Déclaration de conflit d'intérêts
F.S. has received speaker honoraria and/or research grants from Novartis, Astellas, Chiesi, Genzyme, Gilead, AbbVie, Merck, Sharp & Dohme, Pfizer, Gambro and Baxter. P.D.S. is an advisory board member and has received speaker’s fees from Novartis. F.N. has received research grants from Astellas, Ipsen, and MSD and has served as consultant for Gilead, AbbVie, Promethera Biosciences, Durect, Ferring, Gore, Cook Medical, TwinPharma, Ipsen, and Intercept. L.F. has received speaker honoraria (Novartis Pharma, Astellas Pharma), has served as a member of Data and Safety Monitoring Board (Novartis Pharma), and is involved in clinical trials sponsored by Astellas Pharma, Chiesi, Novartis Pharma, and Quark Pharmaceuticals.

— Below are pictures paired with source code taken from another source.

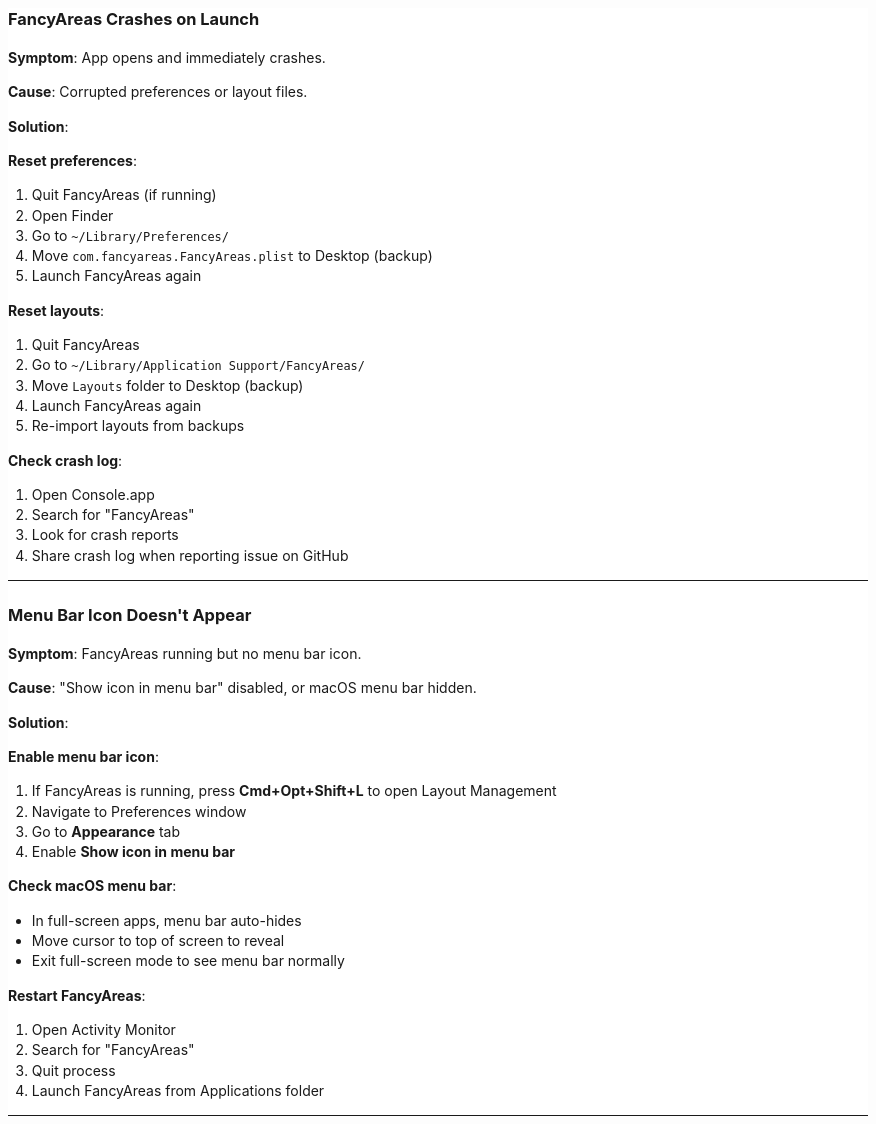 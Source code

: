 
### FancyAreas Crashes on Launch

**Symptom**: App opens and immediately crashes.

**Cause**: Corrupted preferences or layout files.

**Solution**:

**Reset preferences**:
1. Quit FancyAreas (if running)
2. Open Finder
3. Go to `~/Library/Preferences/`
4. Move `com.fancyareas.FancyAreas.plist` to Desktop (backup)
5. Launch FancyAreas again

**Reset layouts**:
1. Quit FancyAreas
2. Go to `~/Library/Application Support/FancyAreas/`
3. Move `Layouts` folder to Desktop (backup)
4. Launch FancyAreas again
5. Re-import layouts from backups

**Check crash log**:
1. Open Console.app
2. Search for "FancyAreas"
3. Look for crash reports
4. Share crash log when reporting issue on GitHub

---

### Menu Bar Icon Doesn't Appear

**Symptom**: FancyAreas running but no menu bar icon.

**Cause**: "Show icon in menu bar" disabled, or macOS menu bar hidden.

**Solution**:

**Enable menu bar icon**:
1. If FancyAreas is running, press **Cmd+Opt+Shift+L** to open Layout Management
2. Navigate to Preferences window
3. Go to **Appearance** tab
4. Enable **Show icon in menu bar**

**Check macOS menu bar**:
- In full-screen apps, menu bar auto-hides
- Move cursor to top of screen to reveal
- Exit full-screen mode to see menu bar normally

**Restart FancyAreas**:
1. Open Activity Monitor
2. Search for "FancyAreas"
3. Quit process
4. Launch FancyAreas from Applications folder

---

D.J.J. has received speaker honoraria from Novartis. J.F. has received educational grant from Sanofi and has served as a member of Drug Safety Monitoring Board. M.M., C.S., and S.K. are employees of Novartis. B.R. is an ex-employee of Novartis. G.L. has served as consultant for Astellas, Novartis, Therapure Pharm Inc, Veritas Therapeutics and is a member of scientific advisory board of Singapore MRC. The other authors declare no conflicts of interest.